§ Required work
Go to the line holding "GetNamespaceOk returns a" in the entries below and write out exactly every line down to and including the line holding "GetAgeOk returns a".

§ Collected data entries
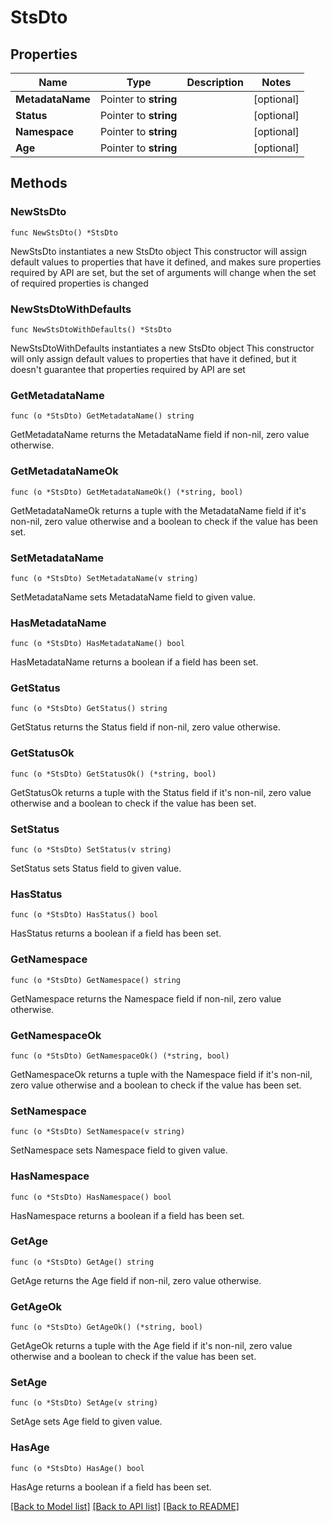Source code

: # StsDto

## Properties

Name | Type | Description | Notes
------------ | ------------- | ------------- | -------------
**MetadataName** | Pointer to **string** |  | [optional] 
**Status** | Pointer to **string** |  | [optional] 
**Namespace** | Pointer to **string** |  | [optional] 
**Age** | Pointer to **string** |  | [optional] 

## Methods

### NewStsDto

`func NewStsDto() *StsDto`

NewStsDto instantiates a new StsDto object
This constructor will assign default values to properties that have it defined,
and makes sure properties required by API are set, but the set of arguments
will change when the set of required properties is changed

### NewStsDtoWithDefaults

`func NewStsDtoWithDefaults() *StsDto`

NewStsDtoWithDefaults instantiates a new StsDto object
This constructor will only assign default values to properties that have it defined,
but it doesn't guarantee that properties required by API are set

### GetMetadataName

`func (o *StsDto) GetMetadataName() string`

GetMetadataName returns the MetadataName field if non-nil, zero value otherwise.

### GetMetadataNameOk

`func (o *StsDto) GetMetadataNameOk() (*string, bool)`

GetMetadataNameOk returns a tuple with the MetadataName field if it's non-nil, zero value otherwise
and a boolean to check if the value has been set.

### SetMetadataName

`func (o *StsDto) SetMetadataName(v string)`

SetMetadataName sets MetadataName field to given value.

### HasMetadataName

`func (o *StsDto) HasMetadataName() bool`

HasMetadataName returns a boolean if a field has been set.

### GetStatus

`func (o *StsDto) GetStatus() string`

GetStatus returns the Status field if non-nil, zero value otherwise.

### GetStatusOk

`func (o *StsDto) GetStatusOk() (*string, bool)`

GetStatusOk returns a tuple with the Status field if it's non-nil, zero value otherwise
and a boolean to check if the value has been set.

### SetStatus

`func (o *StsDto) SetStatus(v string)`

SetStatus sets Status field to given value.

### HasStatus

`func (o *StsDto) HasStatus() bool`

HasStatus returns a boolean if a field has been set.

### GetNamespace

`func (o *StsDto) GetNamespace() string`

GetNamespace returns the Namespace field if non-nil, zero value otherwise.

### GetNamespaceOk

`func (o *StsDto) GetNamespaceOk() (*string, bool)`

GetNamespaceOk returns a tuple with the Namespace field if it's non-nil, zero value otherwise
and a boolean to check if the value has been set.

### SetNamespace

`func (o *StsDto) SetNamespace(v string)`

SetNamespace sets Namespace field to given value.

### HasNamespace

`func (o *StsDto) HasNamespace() bool`

HasNamespace returns a boolean if a field has been set.

### GetAge

`func (o *StsDto) GetAge() string`

GetAge returns the Age field if non-nil, zero value otherwise.

### GetAgeOk

`func (o *StsDto) GetAgeOk() (*string, bool)`

GetAgeOk returns a tuple with the Age field if it's non-nil, zero value otherwise
and a boolean to check if the value has been set.

### SetAge

`func (o *StsDto) SetAge(v string)`

SetAge sets Age field to given value.

### HasAge

`func (o *StsDto) HasAge() bool`

HasAge returns a boolean if a field has been set.


[[Back to Model list]](../README.md#documentation-for-models) [[Back to API list]](../README.md#documentation-for-api-endpoints) [[Back to README]](../README.md)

§ Completed task
GetNamespaceOk returns a tuple with the Namespace field if it's non-nil, zero value otherwise
and a boolean to check if the value has been set.

### SetNamespace

`func (o *StsDto) SetNamespace(v string)`

SetNamespace sets Namespace field to given value.

### HasNamespace

`func (o *StsDto) HasNamespace() bool`

HasNamespace returns a boolean if a field has been set.

### GetAge

`func (o *StsDto) GetAge() string`

GetAge returns the Age field if non-nil, zero value otherwise.

### GetAgeOk

`func (o *StsDto) GetAgeOk() (*string, bool)`

GetAgeOk returns a tuple with the Age field if it's non-nil, zero value otherwise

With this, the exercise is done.